Data entries
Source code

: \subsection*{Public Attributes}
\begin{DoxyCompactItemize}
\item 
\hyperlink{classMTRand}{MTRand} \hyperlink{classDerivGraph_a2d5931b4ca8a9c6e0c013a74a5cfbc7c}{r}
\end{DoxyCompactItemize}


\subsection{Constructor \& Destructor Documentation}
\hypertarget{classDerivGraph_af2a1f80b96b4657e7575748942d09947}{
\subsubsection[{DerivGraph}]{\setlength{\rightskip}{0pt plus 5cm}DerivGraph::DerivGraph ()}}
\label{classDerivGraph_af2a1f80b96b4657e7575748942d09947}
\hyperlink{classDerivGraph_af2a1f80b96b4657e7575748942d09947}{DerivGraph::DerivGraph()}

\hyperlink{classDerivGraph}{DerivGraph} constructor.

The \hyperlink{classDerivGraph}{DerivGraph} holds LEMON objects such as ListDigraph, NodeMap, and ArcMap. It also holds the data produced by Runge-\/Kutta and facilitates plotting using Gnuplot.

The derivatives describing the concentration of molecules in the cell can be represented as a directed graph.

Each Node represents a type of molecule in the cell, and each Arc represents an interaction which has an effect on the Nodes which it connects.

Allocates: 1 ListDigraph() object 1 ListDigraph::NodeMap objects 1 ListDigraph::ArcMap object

...

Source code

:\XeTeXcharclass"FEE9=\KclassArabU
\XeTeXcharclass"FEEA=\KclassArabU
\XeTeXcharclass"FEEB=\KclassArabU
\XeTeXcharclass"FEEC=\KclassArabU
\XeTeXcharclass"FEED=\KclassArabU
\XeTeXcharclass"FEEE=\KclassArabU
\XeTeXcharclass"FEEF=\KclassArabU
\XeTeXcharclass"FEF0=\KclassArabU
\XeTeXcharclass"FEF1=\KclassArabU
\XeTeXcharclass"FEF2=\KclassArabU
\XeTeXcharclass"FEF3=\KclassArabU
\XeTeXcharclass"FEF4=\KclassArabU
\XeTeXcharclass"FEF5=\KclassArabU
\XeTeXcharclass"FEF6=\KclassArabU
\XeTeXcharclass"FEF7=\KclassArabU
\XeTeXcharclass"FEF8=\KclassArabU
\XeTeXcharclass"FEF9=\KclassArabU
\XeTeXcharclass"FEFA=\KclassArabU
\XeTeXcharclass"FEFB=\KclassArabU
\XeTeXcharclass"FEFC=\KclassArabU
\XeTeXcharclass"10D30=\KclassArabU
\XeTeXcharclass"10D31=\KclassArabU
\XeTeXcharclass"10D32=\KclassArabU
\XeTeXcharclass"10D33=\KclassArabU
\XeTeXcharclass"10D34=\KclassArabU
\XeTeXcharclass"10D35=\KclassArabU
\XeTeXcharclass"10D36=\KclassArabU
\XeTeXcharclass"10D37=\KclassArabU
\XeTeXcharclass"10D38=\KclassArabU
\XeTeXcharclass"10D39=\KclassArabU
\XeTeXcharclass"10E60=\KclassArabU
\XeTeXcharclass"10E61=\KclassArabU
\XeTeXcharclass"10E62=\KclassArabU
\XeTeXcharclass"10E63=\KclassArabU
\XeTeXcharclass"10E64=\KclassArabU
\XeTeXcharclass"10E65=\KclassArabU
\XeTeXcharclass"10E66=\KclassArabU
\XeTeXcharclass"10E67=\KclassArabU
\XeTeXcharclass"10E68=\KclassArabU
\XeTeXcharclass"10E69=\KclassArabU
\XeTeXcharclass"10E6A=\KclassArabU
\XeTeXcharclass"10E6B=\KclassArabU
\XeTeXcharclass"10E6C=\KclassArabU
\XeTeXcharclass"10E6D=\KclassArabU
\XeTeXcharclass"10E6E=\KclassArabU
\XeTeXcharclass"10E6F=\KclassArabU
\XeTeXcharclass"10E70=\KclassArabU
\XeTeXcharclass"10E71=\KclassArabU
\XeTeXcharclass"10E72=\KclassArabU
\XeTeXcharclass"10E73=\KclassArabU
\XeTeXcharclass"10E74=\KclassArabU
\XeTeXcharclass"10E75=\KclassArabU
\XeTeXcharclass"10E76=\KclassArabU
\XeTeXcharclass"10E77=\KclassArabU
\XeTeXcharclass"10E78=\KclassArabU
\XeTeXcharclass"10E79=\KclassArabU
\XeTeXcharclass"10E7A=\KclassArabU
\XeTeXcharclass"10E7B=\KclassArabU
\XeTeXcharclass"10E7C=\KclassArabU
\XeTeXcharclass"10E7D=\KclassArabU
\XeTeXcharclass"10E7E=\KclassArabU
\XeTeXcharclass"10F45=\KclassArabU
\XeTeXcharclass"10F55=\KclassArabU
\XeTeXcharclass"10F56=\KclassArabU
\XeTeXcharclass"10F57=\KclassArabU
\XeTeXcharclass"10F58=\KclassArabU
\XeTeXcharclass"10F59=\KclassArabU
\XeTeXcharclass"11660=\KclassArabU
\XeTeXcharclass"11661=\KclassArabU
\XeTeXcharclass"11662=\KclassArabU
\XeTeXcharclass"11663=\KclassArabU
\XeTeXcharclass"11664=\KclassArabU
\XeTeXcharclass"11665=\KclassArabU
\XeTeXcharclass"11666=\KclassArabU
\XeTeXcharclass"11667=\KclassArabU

...

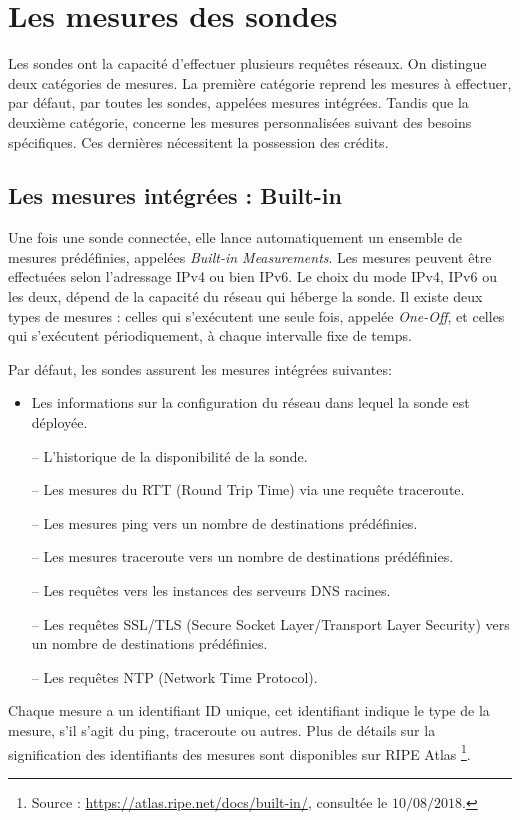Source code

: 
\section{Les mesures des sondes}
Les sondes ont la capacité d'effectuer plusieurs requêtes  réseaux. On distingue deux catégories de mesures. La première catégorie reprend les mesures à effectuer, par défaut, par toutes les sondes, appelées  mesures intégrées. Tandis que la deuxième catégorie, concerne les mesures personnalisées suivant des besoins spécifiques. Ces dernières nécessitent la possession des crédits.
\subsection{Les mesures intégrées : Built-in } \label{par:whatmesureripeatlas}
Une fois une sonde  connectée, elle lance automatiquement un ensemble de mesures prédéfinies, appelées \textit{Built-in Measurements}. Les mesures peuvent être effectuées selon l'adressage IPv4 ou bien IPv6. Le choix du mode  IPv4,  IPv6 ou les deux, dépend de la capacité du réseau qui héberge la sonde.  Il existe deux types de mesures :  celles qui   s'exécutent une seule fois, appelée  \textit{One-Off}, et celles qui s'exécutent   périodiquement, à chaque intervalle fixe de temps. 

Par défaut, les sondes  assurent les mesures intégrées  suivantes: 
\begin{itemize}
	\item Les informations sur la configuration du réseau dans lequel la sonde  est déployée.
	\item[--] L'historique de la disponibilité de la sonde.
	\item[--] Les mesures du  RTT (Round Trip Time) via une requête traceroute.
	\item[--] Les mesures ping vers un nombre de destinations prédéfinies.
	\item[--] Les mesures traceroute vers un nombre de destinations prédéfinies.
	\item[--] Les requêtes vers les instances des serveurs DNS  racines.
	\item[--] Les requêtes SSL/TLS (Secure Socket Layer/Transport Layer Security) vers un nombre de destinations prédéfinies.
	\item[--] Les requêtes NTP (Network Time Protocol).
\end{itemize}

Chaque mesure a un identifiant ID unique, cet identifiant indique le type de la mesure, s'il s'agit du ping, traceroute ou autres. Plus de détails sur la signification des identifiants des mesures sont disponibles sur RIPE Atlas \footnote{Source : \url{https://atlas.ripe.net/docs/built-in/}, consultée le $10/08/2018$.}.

» **Problem statement**:
From the data above, determine how many lines hold "DoxyCompactItemize", and write only the number.

» **Exercise response**:
2